Solar is one of the most rapidly growing forms of power generation, renewable or otherwise, increasing by 22% in 2019 according to the International Energy Agency. However, while the deployment of solar technology has significantly increased in size and scale, the sector has subsequently struggled to keep pace with the opportunities available from digitalization, and new digital needs specific to the solar industry have arisen as a result.

For example, since the end of subsidies in more mature markets the growth in both the size and number of industrial-scale solar portfolios has led to project operators needing operations and maintenance (O&M) software which can incorporate multiple monitoring systems. But multiple data collection methods and industry standards have made this a substantial headache for data managers.

 

Data standardization

 

This is a more significant challenge than most realize. The lack of regulatory control during the early development of digital systems in the solar market has resulted in different solar technologies producing incomparable data. With over 900 inverter component manufacturers alone, this presents a significant challenge to solar owners looking to expand their portfolio whilst optimizing efficiency.

This challenge also extends beyond just asset performance monitoring. Without digital systems able to compare ‘cross-project’ data, solar asset owners will struggle to optimize their financial and operational systems and identify macro-trends that enable them to make optimal portfolio-wide decisions.

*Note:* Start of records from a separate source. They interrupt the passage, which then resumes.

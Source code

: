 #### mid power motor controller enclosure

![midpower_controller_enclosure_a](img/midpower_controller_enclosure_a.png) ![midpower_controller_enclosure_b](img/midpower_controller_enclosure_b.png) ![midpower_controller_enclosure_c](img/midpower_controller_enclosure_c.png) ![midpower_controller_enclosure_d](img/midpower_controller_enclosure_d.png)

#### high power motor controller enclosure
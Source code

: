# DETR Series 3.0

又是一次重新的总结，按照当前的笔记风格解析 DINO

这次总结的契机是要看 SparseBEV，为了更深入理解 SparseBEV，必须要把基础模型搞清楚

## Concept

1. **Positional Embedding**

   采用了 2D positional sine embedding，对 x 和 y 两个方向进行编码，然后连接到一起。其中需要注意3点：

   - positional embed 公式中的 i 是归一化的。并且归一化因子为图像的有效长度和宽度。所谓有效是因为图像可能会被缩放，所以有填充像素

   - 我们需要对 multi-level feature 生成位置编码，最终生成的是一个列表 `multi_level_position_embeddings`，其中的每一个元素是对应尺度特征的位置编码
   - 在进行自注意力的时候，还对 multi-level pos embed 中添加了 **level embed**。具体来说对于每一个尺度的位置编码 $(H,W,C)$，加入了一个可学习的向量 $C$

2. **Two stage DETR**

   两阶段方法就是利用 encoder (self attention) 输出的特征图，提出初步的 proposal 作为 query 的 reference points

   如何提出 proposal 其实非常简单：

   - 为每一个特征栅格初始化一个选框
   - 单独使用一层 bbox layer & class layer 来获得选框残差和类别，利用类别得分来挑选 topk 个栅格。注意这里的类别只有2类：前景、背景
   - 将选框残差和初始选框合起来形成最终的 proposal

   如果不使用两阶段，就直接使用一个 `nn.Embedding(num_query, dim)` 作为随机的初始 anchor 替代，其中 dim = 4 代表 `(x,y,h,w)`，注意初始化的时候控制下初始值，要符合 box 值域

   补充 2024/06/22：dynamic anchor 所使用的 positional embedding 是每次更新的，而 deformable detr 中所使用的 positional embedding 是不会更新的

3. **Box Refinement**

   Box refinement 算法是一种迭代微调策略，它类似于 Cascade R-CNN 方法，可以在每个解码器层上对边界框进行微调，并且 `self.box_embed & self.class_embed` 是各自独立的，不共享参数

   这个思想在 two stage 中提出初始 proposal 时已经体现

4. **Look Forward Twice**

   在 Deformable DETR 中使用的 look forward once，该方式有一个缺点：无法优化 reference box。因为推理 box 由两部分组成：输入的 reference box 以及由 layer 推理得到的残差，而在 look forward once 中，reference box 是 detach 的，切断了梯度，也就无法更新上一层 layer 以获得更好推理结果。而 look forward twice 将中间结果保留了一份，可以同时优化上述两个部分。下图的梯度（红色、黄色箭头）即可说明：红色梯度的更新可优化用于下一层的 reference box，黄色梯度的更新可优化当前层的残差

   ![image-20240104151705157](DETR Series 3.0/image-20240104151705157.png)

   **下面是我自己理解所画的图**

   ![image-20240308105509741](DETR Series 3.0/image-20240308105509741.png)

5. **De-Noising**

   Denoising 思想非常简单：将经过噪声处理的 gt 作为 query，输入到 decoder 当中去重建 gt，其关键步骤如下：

Developing technology-agnostic software platforms that can provide full connectivity between O&M, financial and operational systems is a significant opportunity for O&M firms to fill this gap in the market. By using Enterprise Resource Planning (ERP) software, solar portfolio owners can transform data from multiple business functionalities into one comparable format - generating synergies between projects and enhancing the overall competitiveness of the organization.

 

Resource intermittency

 

Unlike many other forms of electricity generation, the solar industry is reliant upon an intermittent resource, the sun. Both the technical and economic stakes, such as grid stability and cost of procuring alternative electricity respectively, are considerable.

 

Indeed, this is an area where digital technologies have a vital role to play. Whilst the sun may be intermittent, it does have a more predictable generation pattern which can be taken advantage of compared to other energy sources such as wind.

 

Digitalization can make it possible and simpler to harmonize energy production when the sun is available and more effectively balance the electricity demand/consumption curve. Through complex algorithms, digital systems such as forecasting and storage can make solar projects more reliable and maximize output - avoiding the need for additional fossil fuel-based power generation when irradiance levels are low.

 

Residential and Commercial deployment

 

Whilst historical fossil fuel-based systems have been based on large, centralized power stations, the reverse is true for solar. It is only in more recent years as costs have fallen that industrial-scale solar farms have become a reality. With the solar sector now encompassing industrial, commercial and residential deployment, there is a broad range of opportunities for the development of bespoke digital technology.

We have seen examples of these ranging from automation of technical functions, remote monitoring applications, managing localized energy flows and flexible energy services. It’s not surprising then a number of players including mobile and blockchain firms have been attracted to growth of the sector and we expect to see a rapid expansion of digital software as the sector continues to evolve.

Indeed, as we have argued before, the acceleration of digital technology innovation in the solar industry is in fact essential if the sector is to successfully continue growing. Opportunities abound for digital approaches to enhance the sophistication of the solar space and optimize asset productivity, and the sector must continue investing in developers of digital platforms to ensure that future market needs are able to be effectively catered for.